Slashdot Mirror


DARPA: Reconstruct Shredded Docs, Win $50K USD

ematic writes with a link to an interesting competition from DARPA: "The ability to reconstruct shredded documents will potentially yield information that may save lives or offer critical information about an adversary's plans. Currently, this process is much too slow and too labor-intensive, particularly if the documents are handwritten. We are looking to the Shredder Challenge to generate some leap-ahead thinking in this area. The Shredder Challenge is composed of five separate problems. The overall prize awarded depends on the number and difficulty of problems solved."

32 of 209 comments (clear)

  1. Puny prize by afidel · · Score: 3, Insightful

    Someone with a unique way of reconstructing shredded documents can probably earn more than that in one afternoon of dumpster diving.

    --
    There are 4 boxes to use in the defense of liberty: soap, ballot, jury, ammo. Use in that order. Starting now.
    1. Re:Puny prize by lgw · · Score: 4, Informative

      Well, the normal approach is to scan all the remains, calculate a checksum for the pattern along each edge, then match the checksums to reconstruct the docuement. Without crosscut shredding this is very fast and effective.

      As I understand it, the government now shreds anything important (paper, hard drive, etc) down to less than 1mm on a side, so it's not such an easy problem these days - veyr many disctint pieces, and not much distinctness along the edges.

      --
      Socialism: a lie told by totalitarians and believed by fools.
    2. Re:Puny prize by jd · · Score: 2

      With this problem, you'd do basically the same thing but you'd want slightly more data to handle the smaller size. (For handwriting, pressure and gradient would be the most obvious extensions to use. For original printed documents, you MAY be able to use any random fluctuations in toner or ink, since any fluctuations will be highly localized. For photocopies, the contrast of the copy might not be enough to show up extremely small variations - I'm really not sure what you could use there.)

      However, you needn't get a unique solution.

      Option 1: (Assumes some text is on the document.) You can use the methods used in cryptology to determine if the result of using a given key has produced a possible plaintext. A random arrangement of remains will never produce a sane text when OCRed, you'll always get a line where characters should be but can't be identified.

      Option 2: An alternative second stage would be to treat every possible combination that meets the initial criteria as possible plaintexts for a cypher. The analysis at the end of the 2dem paper shows that basic encryption always expose some information even when the encrypted document is not considered readable. So it aught to be possible to look for information leakage to reduce the number of "keys" (ie: orderings that meet the criteria of stage 1) you need to brute-force look at.

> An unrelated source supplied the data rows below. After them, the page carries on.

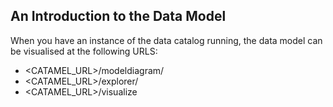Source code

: ## An Introduction to the Data Model

When you have an instance of the data catalog running, the data model can be visualised at the following URLS:

* <CATAMEL_URL>/modeldiagram/ 
* <CATAMEL_URL>/explorer/
* <CATAMEL_URL>/visualize



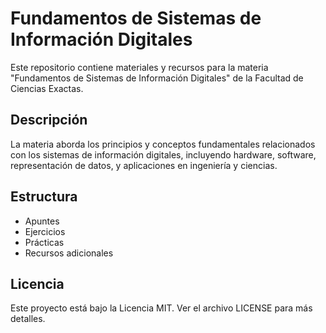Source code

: # Fundamentos de Sistemas de Información Digitales

Este repositorio contiene materiales y recursos para la materia "Fundamentos de Sistemas de Información Digitales" de la Facultad de Ciencias Exactas.

## Descripción
La materia aborda los principios y conceptos fundamentales relacionados con los sistemas de información digitales, incluyendo hardware, software, representación de datos, y aplicaciones en ingeniería y ciencias.

## Estructura
- Apuntes
- Ejercicios
- Prácticas
- Recursos adicionales

## Licencia
Este proyecto está bajo la Licencia MIT. Ver el archivo LICENSE para más detalles.

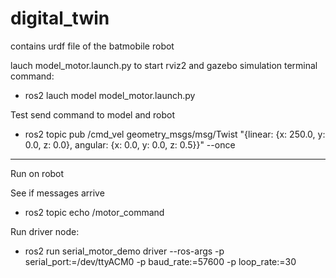 # digital_twin

contains urdf file of the batmobile robot

lauch model_motor.launch.py to start rviz2 and gazebo simulation
terminal command:

- ros2 lauch model model_motor.launch.py

Test send command to model and robot

- ros2 topic pub /cmd_vel geometry_msgs/msg/Twist "{linear: {x: 250.0, y: 0.0, z: 0.0}, angular: {x: 0.0, y: 0.0, z: 0.5}}" --once



-------------------

Run on robot

See if messages arrive
- ros2 topic echo /motor_command

Run driver node: 

- ros2 run serial_motor_demo driver --ros-args -p serial_port:=/dev/ttyACM0 -p baud_rate:=57600 -p loop_rate:=30
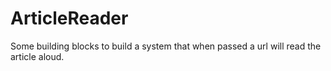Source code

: ArticleReader
=============

Some building blocks to build a system that when passed a url will read the article aloud.
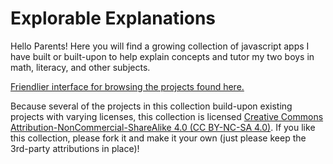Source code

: # Explorable Explanations #

Hello Parents! Here you will find a growing collection of javascript apps I have built or built-upon to help explain concepts and tutor my two boys in math, literacy, and other subjects. 

[Friendlier interface for browsing the projects found here.](http://ideonexus.github.io/Explorable-Explanations/)

Because several of the projects in this collection build-upon existing projects with varying licenses, this collection is licensed [Creative Commons Attribution-NonCommercial-ShareAlike 4.0 (CC BY-NC-SA 4.0)](https://creativecommons.org/licenses/by-nc-sa/4.0/). If you like this collection, please fork it and make it your own (just please keep the 3rd-party attributions in place)!

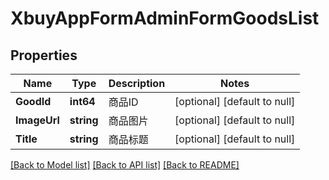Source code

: # XbuyAppFormAdminFormGoodsList

## Properties
Name | Type | Description | Notes
------------ | ------------- | ------------- | -------------
**GoodId** | **int64** | 商品ID | [optional] [default to null]
**ImageUrl** | **string** | 商品图片 | [optional] [default to null]
**Title** | **string** | 商品标题 | [optional] [default to null]

[[Back to Model list]](../README.md#documentation-for-models) [[Back to API list]](../README.md#documentation-for-api-endpoints) [[Back to README]](../README.md)

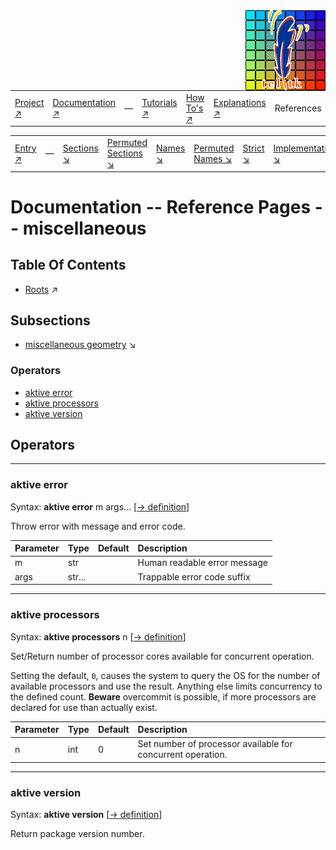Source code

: <img src='../assets/aktive-logo-128.png' style='float:right;'>

||||||||
|---|---|---|---|---|---|---|
|[Project ↗](../../README.md)|[Documentation ↗](../index.md)|&mdash;|[Tutorials ↗](../tutorials.md)|[How To's ↗](../howtos.md)|[Explanations ↗](../explanations.md)|References|

|||||||||
|---|---|---|---|---|---|---|---|
|[Entry ↗](index.md)|&mdash;|[Sections ↘](bysection.md)|[Permuted Sections ↘](bypsection.md)|[Names ↘](byname.md)|[Permuted Names ↘](bypname.md)|[Strict ↘](strict.md)|[Implementations ↘](bylang.md)|

# Documentation -- Reference Pages -- miscellaneous

## Table Of Contents

  - [Roots](bysection.md) ↗


## Subsections


 - [miscellaneous geometry](miscellaneous_geometry.md) ↘

### Operators

 - [aktive error](#error)
 - [aktive processors](#processors)
 - [aktive version](#version)

## Operators

---
### <a name='error'></a> aktive error

Syntax: __aktive error__ m args... [[→ definition](../../../../file?ci=trunk&ln=198&name=etc/aktive.tcl)]

Throw error with message and error code.

|Parameter|Type|Default|Description|
|:---|:---|:---|:---|
|m|str||Human readable error message|
|args|str...||Trappable error code suffix|

---
### <a name='processors'></a> aktive processors

Syntax: __aktive processors__ n [[→ definition](../../../../file?ci=trunk&ln=215&name=etc/aktive.tcl)]

Set/Return number of processor cores available for concurrent operation.

Setting the default, `0`, causes the system to query the OS for the number of available processors and use the result. Anything else limits concurrency to the defined count. __Beware__ overcommit is possible, if more processors are declared for use than actually exist.

|Parameter|Type|Default|Description|
|:---|:---|:---|:---|
|n|int|0|Set number of processor available for concurrent operation.|

---
### <a name='version'></a> aktive version

Syntax: __aktive version__  [[→ definition](../../../../file?ci=trunk&ln=208&name=etc/aktive.tcl)]

Return package version number.


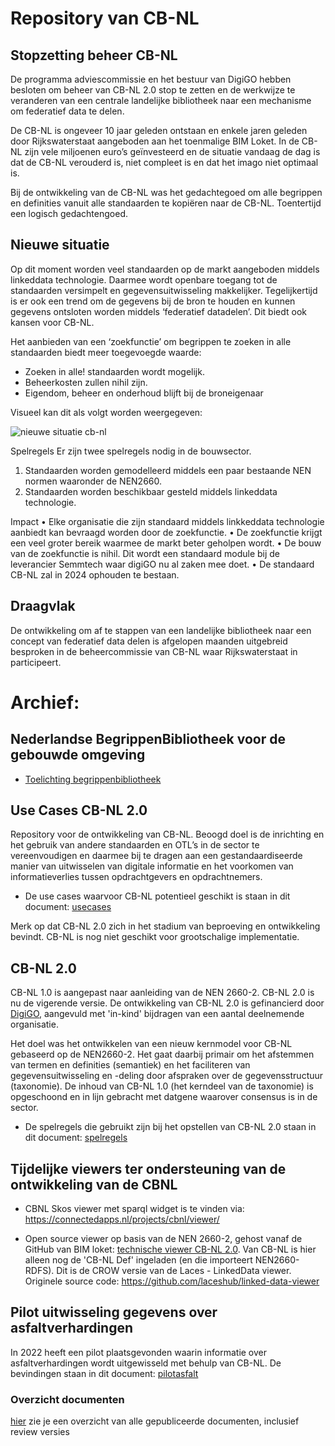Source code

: # Repository van CB-NL


## Stopzetting beheer CB-NL
De programma adviescommissie en het bestuur van DigiGO hebben besloten om beheer van CB-NL 2.0 stop te zetten en de werkwijze te veranderen van een centrale landelijke bibliotheek naar een mechanisme om federatief data te delen. 

De CB-NL is ongeveer 10 jaar geleden ontstaan en enkele jaren geleden door Rijkswaterstaat aangeboden aan het toenmalige BIM Loket. In de CB-NL zijn vele miljoenen euro’s geïnvesteerd en de situatie vandaag de dag is dat de CB-NL verouderd is, niet compleet is en dat het imago niet optimaal is. 

Bij de ontwikkeling van de CB-NL was het gedachtegoed om alle begrippen en definities vanuit alle standaarden te kopiëren naar de CB-NL. Toentertijd een logisch gedachtengoed.

## Nieuwe situatie
Op dit moment worden veel standaarden op de markt aangeboden middels linkeddata technologie. Daarmee wordt openbare toegang tot de standaarden versimpelt en gegevensuitwisseling makkelijker. Tegelijkertijd is er ook een trend om de gegevens bij de bron te houden en kunnen gegevens ontsloten worden middels ‘federatief datadelen’. Dit biedt ook kansen voor CB-NL. 

Het aanbieden van een ‘zoekfunctie’ om begrippen te zoeken in alle standaarden biedt meer toegevoegde waarde:
* Zoeken in alle! standaarden wordt mogelijk.
* Beheerkosten zullen nihil zijn.
* Eigendom, beheer en onderhoud blijft bij de broneigenaar

Visueel kan dit als volgt worden weergegeven:

![nieuwe situatie cb-nl](https://github.com/nl-digigo/CB-NL/assets/48585720/103379db-5327-4343-8b03-183bd52e105d)

Spelregels
Er zijn twee spelregels nodig in de bouwsector.
1)	Standaarden worden gemodelleerd middels een paar bestaande NEN normen waaronder de NEN2660.
2)	Standaarden worden beschikbaar gesteld middels linkeddata technologie.  

Impact
•	Elke organisatie die zijn standaard middels linkkeddata technologie aanbiedt kan bevraagd worden door de zoekfunctie. 
•	De zoekfunctie krijgt een veel groter bereik waarmee de markt beter geholpen wordt.
•	De bouw van de zoekfunctie is nihil. Dit wordt een standaard module bij de leverancier Semmtech waar digiGO nu al zaken mee doet. 
•	De standaard CB-NL zal in 2024 ophouden te bestaan. 

## Draagvlak
De ontwikkeling om af te stappen van een landelijke bibliotheek naar een concept van federatief data delen is afgelopen maanden uitgebreid besproken in de beheercommissie van CB-NL waar Rijkswaterstaat in participeert. 

# Archief:
## Nederlandse BegrippenBibliotheek voor de gebouwde omgeving

* [Toelichting begrippenbibliotheek](https://nl-digigo.github.io/CB-NL/begrippenbieb)

## Use Cases CB-NL 2.0 

Repository voor de ontwikkeling van CB-NL. Beoogd doel is de inrichting en het gebruik van andere standaarden en OTL’s in de sector te vereenvoudigen en daarmee bij te dragen aan een gestandaardiseerde manier van uitwisselen van digitale informatie en het voorkomen van informatieverlies tussen opdrachtgevers en opdrachtnemers.

* De use cases waarvoor CB-NL potentieel geschikt is staan in dit document: [usecases](https://nl-digigo.github.io/CB-NL/usecases)

Merk op dat CB-NL 2.0 zich in het stadium van beproeving en ontwikkeling bevindt. CB-NL is nog niet geschikt voor grootschalige implementatie.

## CB-NL 2.0

CB-NL 1.0 is aangepast naar aanleiding van de NEN 2660-2. CB-NL 2.0 is nu de vigerende versie. De ontwikkeling van CB-NL 2.0 is gefinancierd door [DigiGO](https://www.digigo.nu/), aangevuld met 'in-kind' bijdragen van een aantal deelnemende organisatie.

Het doel was het ontwikkelen van een nieuw kernmodel voor CB-NL gebaseerd op de NEN2660-2. Het gaat daarbij primair om het afstemmen van termen en definities (semantiek) en het faciliteren van gegevensuitwisseling en -deling door afspraken over de gegevensstructuur (taxonomie). De inhoud van CB-NL 1.0 (het kerndeel van de taxonomie) is opgeschoond en in lijn gebracht met datgene waarover consensus is in de sector. 



* De spelregels die gebruikt zijn bij het opstellen van CB-NL 2.0 staan in dit document: [spelregels](https://nl-digigo.github.io/CB-NL/spelregels)

## Tijdelijke viewers ter ondersteuning van de ontwikkeling van de CBNL

* CBNL Skos viewer met sparql widget is te vinden via: https://connectedapps.nl/projects/cbnl/viewer/


* Open source viewer op basis van de NEN 2660-2, gehost vanaf de GitHub van BIM loket:  [technische viewer CB-NL 2.0](https://nl-digigo.github.io/ld-viewer/cb-nl2.0-pilot/). Van CB-NL is hier alleen nog de 'CB-NL Def' ingeladen (en die importeert NEN2660-RDFS). 
Dit is de CROW versie van de Laces - LinkedData viewer. Originele source code: https://github.com/laceshub/linked-data-viewer


## Pilot uitwisseling gegevens over asfaltverhardingen
In 2022 heeft een pilot plaatsgevonden waarin informatie over asfaltverhardingen wordt uitgewisseld met behulp van CB-NL. De bevindingen staan in dit document: [pilotasfalt](https://nl-digigo.github.io/CB-NL/pilotasfalt)



### Overzicht documenten
[hier](https://github.com/bimloket/CB-NL/actions/runs/3369758577) zie je een overzicht van alle gepubliceerde documenten, inclusief review versies

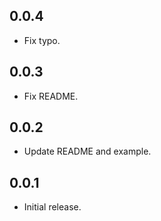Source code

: ## 0.0.4

* Fix typo.

## 0.0.3

* Fix README.

## 0.0.2

* Update README and example.

## 0.0.1

* Initial release.
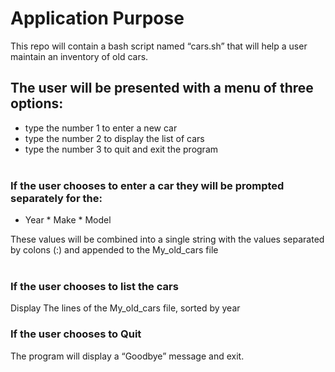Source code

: # Application Purpose

This repo will contain a bash script named “cars.sh” that will help a user maintain an inventory of old cars.  
   
## The user will be presented with a menu of three options:

- type the number 1 to enter a new car
- type the number 2 to display the list of cars
- type the number 3 to quit and exit the program   
 
### If the user chooses to enter a car they will be prompted separately for the: 

* Year
* Make
* Model  

These values will be combined into a single string with the values separated by colons (:) and appended to the My_old_cars file  
 
### If the user chooses to list the cars   
Display The lines of the My_old_cars file, sorted by year

### If the user chooses to Quit  
The program will display a “Goodbye” message and exit.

      If option 1 is sensitive enough and the document is of a type that permits simple analysis of the form rather than the content, then step 2 would never be needed. Step 2 is only needed if the form is not enough.

      The problem here is that the above solution isn't guaranteed to reduce the number of possibilities to anything sensible. Stage 2 is a herustic that tries to make one segment correct in the hopes that this will make everything correct. Anyone who has solved one face of a Rubics cube knows this isn't a guaranteed approach. The best that can be said is that it will always reduce the problem space, but won't necessarily reduce it to the level that the problem can be considered essentially solved.

      --
      It's a small world and it smells funny; I'd buy another if it wasn't for the money; Take back what I paid (SoM)
  2. Re:I think they know how to do this very well alre by Anonymous Coward · · Score: 5, Funny

    I don't know, I've been hitting the shredded documents with a wrench for the last 10 minutes, it doesn't seem to be working.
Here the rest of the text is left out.